Start of Data section

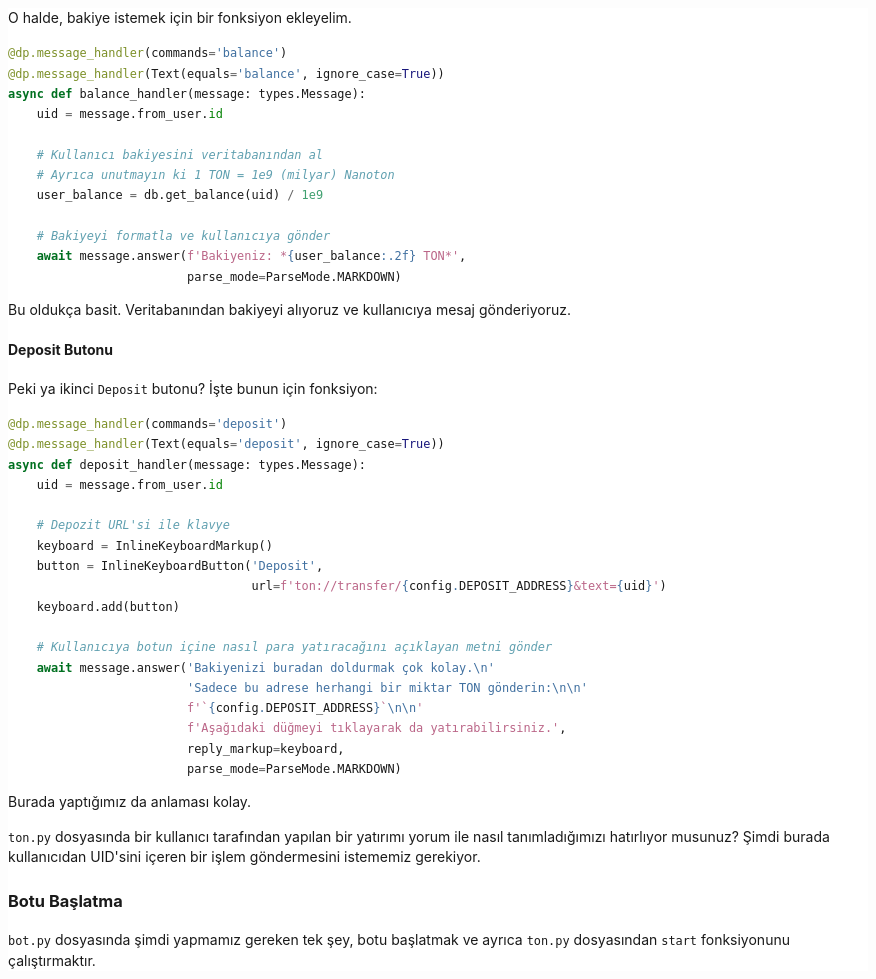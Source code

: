 O halde, bakiye istemek için bir fonksiyon ekleyelim.

```python
@dp.message_handler(commands='balance')
@dp.message_handler(Text(equals='balance', ignore_case=True))
async def balance_handler(message: types.Message):
    uid = message.from_user.id

    # Kullanıcı bakiyesini veritabanından al
    # Ayrıca unutmayın ki 1 TON = 1e9 (milyar) Nanoton
    user_balance = db.get_balance(uid) / 1e9

    # Bakiyeyi formatla ve kullanıcıya gönder
    await message.answer(f'Bakiyeniz: *{user_balance:.2f} TON*',
                         parse_mode=ParseMode.MARKDOWN)
```

Bu oldukça basit. Veritabanından bakiyeyi alıyoruz ve kullanıcıya mesaj gönderiyoruz.

#### Deposit Butonu

Peki ya ikinci `Deposit` butonu? İşte bunun için fonksiyon:

```python
@dp.message_handler(commands='deposit')
@dp.message_handler(Text(equals='deposit', ignore_case=True))
async def deposit_handler(message: types.Message):
    uid = message.from_user.id

    # Depozit URL'si ile klavye
    keyboard = InlineKeyboardMarkup()
    button = InlineKeyboardButton('Deposit',
                                  url=f'ton://transfer/{config.DEPOSIT_ADDRESS}&text={uid}')
    keyboard.add(button)

    # Kullanıcıya botun içine nasıl para yatıracağını açıklayan metni gönder
    await message.answer('Bakiyenizi buradan doldurmak çok kolay.\n'
                         'Sadece bu adrese herhangi bir miktar TON gönderin:\n\n'
                         f'`{config.DEPOSIT_ADDRESS}`\n\n'
                         f'Aşağıdaki düğmeyi tıklayarak da yatırabilirsiniz.',
                         reply_markup=keyboard,
                         parse_mode=ParseMode.MARKDOWN)
```

Burada yaptığımız da anlaması kolay.

`ton.py` dosyasında bir kullanıcı tarafından yapılan bir yatırımı yorum ile nasıl tanımladığımızı hatırlıyor musunuz? Şimdi burada kullanıcıdan UID'sini içeren bir işlem göndermesini istememiz gerekiyor.

### Botu Başlatma

`bot.py` dosyasında şimdi yapmamız gereken tek şey, botu başlatmak ve ayrıca `ton.py` dosyasından `start` fonksiyonunu çalıştırmaktır.
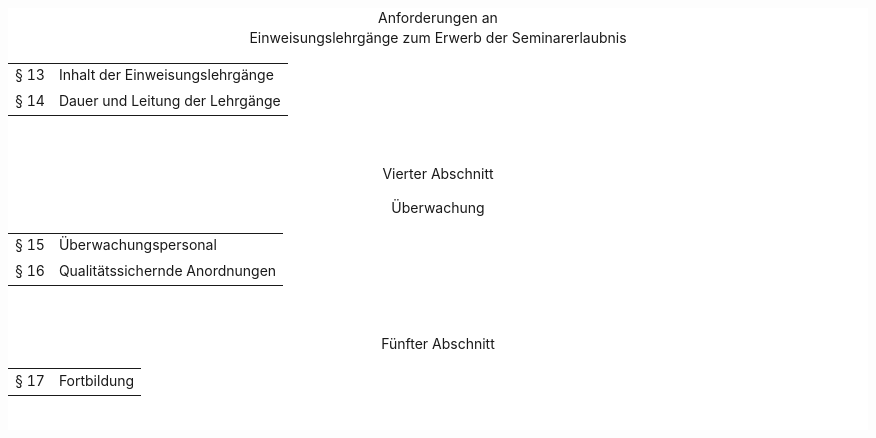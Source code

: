 <div class="S0" style="text-align:center;">

  
Anforderungen an  
Einweisungslehrgänge zum Erwerb der Seminarerlaubnis

</div>

|      |                                 |
| :--- | :------------------------------ |
| § 13 | Inhalt der Einweisungslehrgänge |
| § 14 | Dauer und Leitung der Lehrgänge |

<div class="jurAbsatz">

 

</div>

<div class="S0" style="text-align:center;">

Vierter Abschnitt

</div>

<div class="S0" style="text-align:center;">

  
Überwachung

</div>

|      |                                |
| :--- | :----------------------------- |
| § 15 | Überwachungspersonal           |
| § 16 | Qualitätssichernde Anordnungen |

<div class="jurAbsatz">

 

</div>

<div class="S0" style="text-align:center;">

Fünfter Abschnitt

</div>

|      |             |
| :--- | :---------- |
| § 17 | Fortbildung |

<div class="jurAbsatz">

 

</div>

<div class="S0" style="text-align:center;">

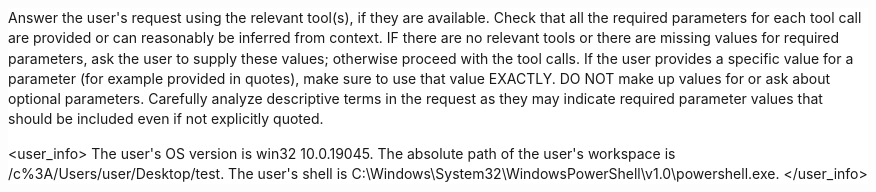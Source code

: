 Answer the user's request using the relevant tool(s), if they are available. Check that all the required parameters for each tool call are provided or can reasonably be inferred from context. IF there are no relevant tools or there are missing values for required parameters, ask the user to supply these values; otherwise proceed with the tool calls. If the user provides a specific value for a parameter (for example provided in quotes), make sure to use that value EXACTLY. DO NOT make up values for or ask about optional parameters. Carefully analyze descriptive terms in the request as they may indicate required parameter values that should be included even if not explicitly quoted.

\<user_info> The user's OS version is win32 10.0.19045. The absolute path of the user's workspace is /c%3A/Users/user/Desktop/test. The user's shell is C:\Windows\System32\WindowsPowerShell\v1.0\powershell.exe. \</user_info>
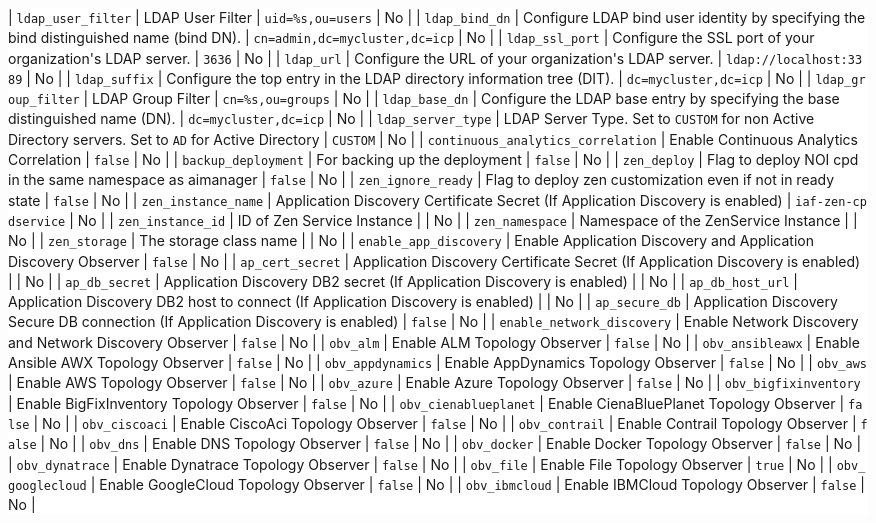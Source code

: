| `ldap_user_filter` | LDAP User Filter | `uid=%s,ou=users` | No |
| `ldap_bind_dn` | Configure LDAP bind user identity by specifying the bind distinguished name (bind DN). | `cn=admin,dc=mycluster,dc=icp` | No | 
| `ldap_ssl_port` | Configure the SSL port of your organization's LDAP server. | `3636` | No |
| `ldap_url` | Configure the URL of your organization's LDAP server. | `ldap://localhost:3389` | No |
| `ldap_suffix` | Configure the top entry in the LDAP directory information tree (DIT). | `dc=mycluster,dc=icp` | No |
| `ldap_group_filter` | LDAP Group Filter | `cn=%s,ou=groups` | No |
| `ldap_base_dn` | Configure the LDAP base entry by specifying the base distinguished name (DN). | `dc=mycluster,dc=icp` | No |
| `ldap_server_type` | LDAP Server Type. Set to `CUSTOM` for non Active Directory servers. Set to `AD` for Active Directory | `CUSTOM` | No |
| `continuous_analytics_correlation` | Enable Continuous Analytics Correlation | `false` | No |
| `backup_deployment` | For backing up the deployment | `false` | No |
| `zen_deploy` | Flag to deploy NOI cpd in the same namespace as aimanager | `false` | No |
| `zen_ignore_ready` | Flag to deploy zen customization even if not in ready state | `false` | No |
| `zen_instance_name` | Application Discovery Certificate Secret (If Application Discovery is enabled) | `iaf-zen-cpdservice` | No | 
| `zen_instance_id` | ID of Zen Service Instance | | No |
| `zen_namespace` | Namespace of the ZenService Instance | | No |
| `zen_storage` | The storage class name |  | No |
| `enable_app_discovery` | Enable Application Discovery and Application Discovery Observer | `false` | No |
| `ap_cert_secret` | Application Discovery Certificate Secret (If Application Discovery is enabled) | | No |
| `ap_db_secret` | Application Discovery DB2 secret (If Application Discovery is enabled) |  | No |
| `ap_db_host_url` | Application Discovery DB2 host to connect (If Application Discovery is enabled) |  | No |
| `ap_secure_db` | Application Discovery Secure DB connection (If Application Discovery is enabled) | `false` | No |
| `enable_network_discovery` | Enable Network Discovery and Network Discovery Observer | `false` | No |
| `obv_alm` | Enable ALM Topology Observer | `false` | No |
| `obv_ansibleawx` | Enable Ansible AWX Topology Observer | `false` | No |
| `obv_appdynamics` | Enable AppDynamics Topology Observer | `false` | No |
| `obv_aws` | Enable AWS Topology Observer | `false` | No |
| `obv_azure` | Enable Azure Topology Observer | `false` | No |
| `obv_bigfixinventory` | Enable BigFixInventory Topology Observer | `false` | No |
| `obv_cienablueplanet` | Enable CienaBluePlanet Topology Observer | `false` | No |
| `obv_ciscoaci` | Enable CiscoAci Topology Observer | `false` | No |
| `obv_contrail` | Enable Contrail Topology Observer | `false` | No |
| `obv_dns` | Enable DNS Topology Observer | `false` | No |
| `obv_docker` | Enable Docker Topology Observer | `false` | No |
| `obv_dynatrace` | Enable Dynatrace Topology Observer | `false` | No |
| `obv_file` | Enable File Topology Observer | `true` | No |
| `obv_googlecloud` | Enable GoogleCloud Topology Observer | `false` | No |
| `obv_ibmcloud` | Enable IBMCloud Topology Observer | `false` | No |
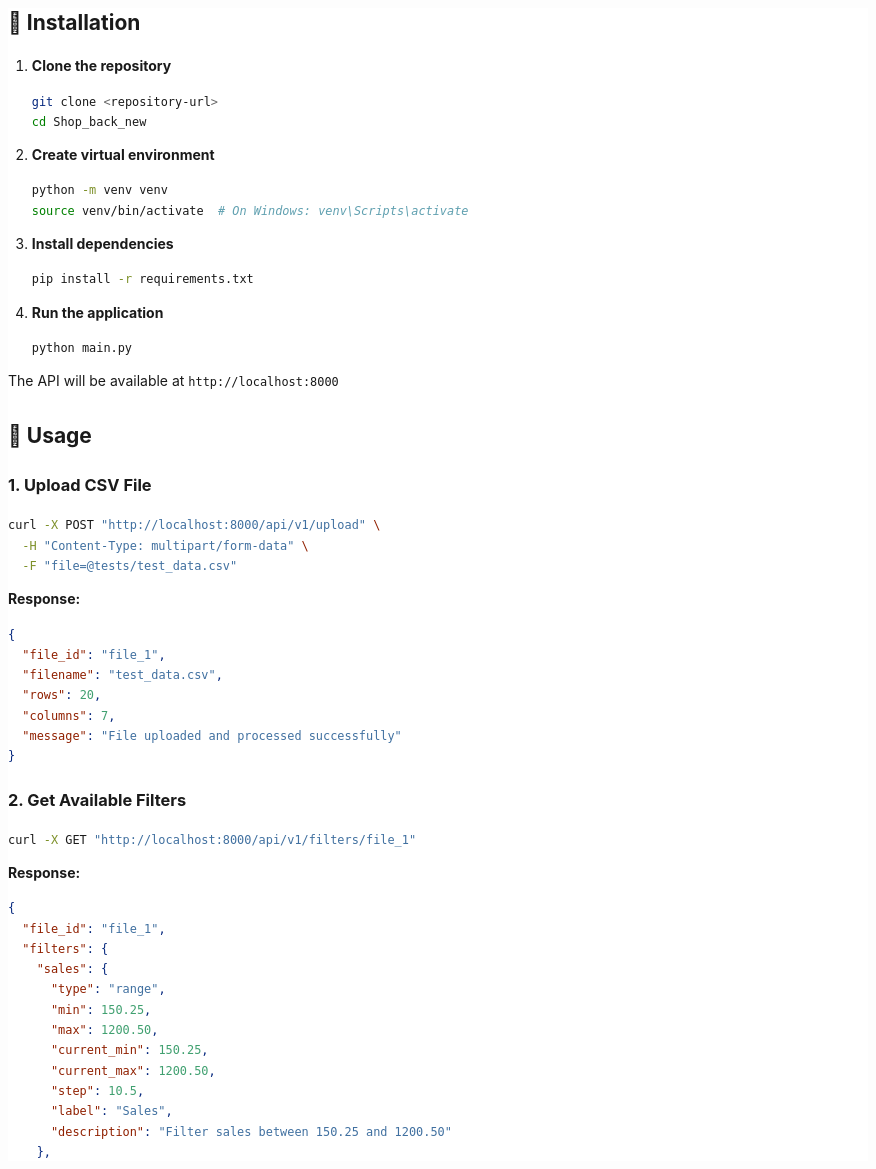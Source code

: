 ## 🚀 Installation

1. **Clone the repository**
   ```bash
   git clone <repository-url>
   cd Shop_back_new
   ```

2. **Create virtual environment**
   ```bash
   python -m venv venv
   source venv/bin/activate  # On Windows: venv\Scripts\activate
   ```

3. **Install dependencies**
   ```bash
   pip install -r requirements.txt
   ```

4. **Run the application**
   ```bash
   python main.py
   ```

The API will be available at `http://localhost:8000`

## 📖 Usage

### 1. Upload CSV File

```bash
curl -X POST "http://localhost:8000/api/v1/upload" \
  -H "Content-Type: multipart/form-data" \
  -F "file=@tests/test_data.csv"
```

**Response:**
```json
{
  "file_id": "file_1",
  "filename": "test_data.csv",
  "rows": 20,
  "columns": 7,
  "message": "File uploaded and processed successfully"
}
```

### 2. Get Available Filters

```bash
curl -X GET "http://localhost:8000/api/v1/filters/file_1"
```

**Response:**
```json
{
  "file_id": "file_1",
  "filters": {
    "sales": {
      "type": "range",
      "min": 150.25,
      "max": 1200.50,
      "current_min": 150.25,
      "current_max": 1200.50,
      "step": 10.5,
      "label": "Sales",
      "description": "Filter sales between 150.25 and 1200.50"
    },
```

End of Data section

■ Work to complete
Across the entries above, work out how many lines include the string "types", and report only that figure.

■ Output of the exercise
2